Transition from light to darkness.
The light, as the protagonist in the creation of the photograph, flirts with all the surfaces it can touch. Thus it lights one side of the subject and darkens the other, the opposite one, creating a dramatic and mysterious effect.
In Black & White photography, darkness and light are in constant battle. This effect is possible when light falls on an object at a 45 degree angle, giving the spectator the ability to watch its form becoming more and more visible and multidimentional. Portraits, still life, objects but also buildings seem to take on life, sometimes outlandish, sometimes tender and prolific, ready to lead to creative inspirations
This lighting technique is known as Chiaroscuro and of course it existed in the old times when the only art of depiction was painting. The Athenian painter Apollodoros, in the 5th century BC, named the technique for the first time “shading”, or “painting of shadows”. Its most glorious time came during the Renaissance, with pioneers DaVinci, Caravaggio and Rembrandt. The technique was named Chiaroscuro (chiaro=light, scuro= darkness) and is considered one of the four rules of Renaissance Art. On the other hand, in the Byzantine world, the icons had abundant light thus creating a flat effect.

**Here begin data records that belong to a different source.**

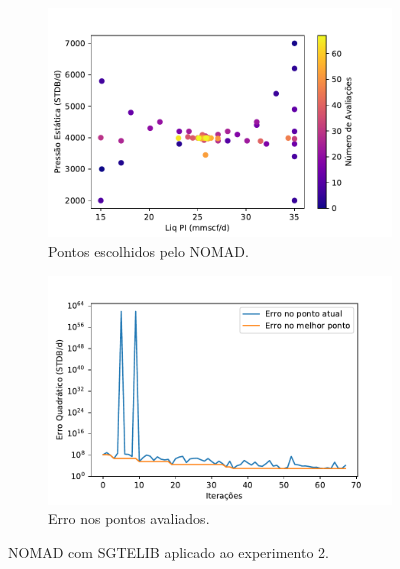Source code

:\begin{figure}[H]
\centering
\begin{subfigure}{0.5\textwidth}
  \centering
  \includegraphics[width=1\linewidth]{figs/setup2_sg_points.pdf}
  \caption{Pontos escolhidos pelo NOMAD.}
  \label{fig:exp2_sg_points}
\end{subfigure}%
\begin{subfigure}{0.5\textwidth}
  \centering
  \includegraphics[width=1\linewidth]{figs/setup2noisy_sg_errors.pdf}
  \caption{Erro nos pontos avaliados.}
  \label{fig:exp2_sg_error}
\end{subfigure}
\caption{NOMAD com SGTELIB aplicado ao experimento 2.}
\label{fig:exp2_sg}
\end{figure}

In Photography, with its special characteristics and dividing lines, the term “Rembrandt lighting” has been used which means nothing more than “ambient/natural lighting”.
In Cinematography, the technique was widely used, especially in the Black and White period by Andrei Tarkovsky, Sergei Eisenstein (Soviet cinema) and later by Stanley Kubrick.
The idea behind this Chiaroscuro exhibition was the use of this technique in photography in recognition of this special lighting in natural environment but also the attempt to place it in a frame of good composition and content
The subjects I have used in this exhibition are:
Portraits, Still life,Interiors, Architecture, Landscapes, Nature.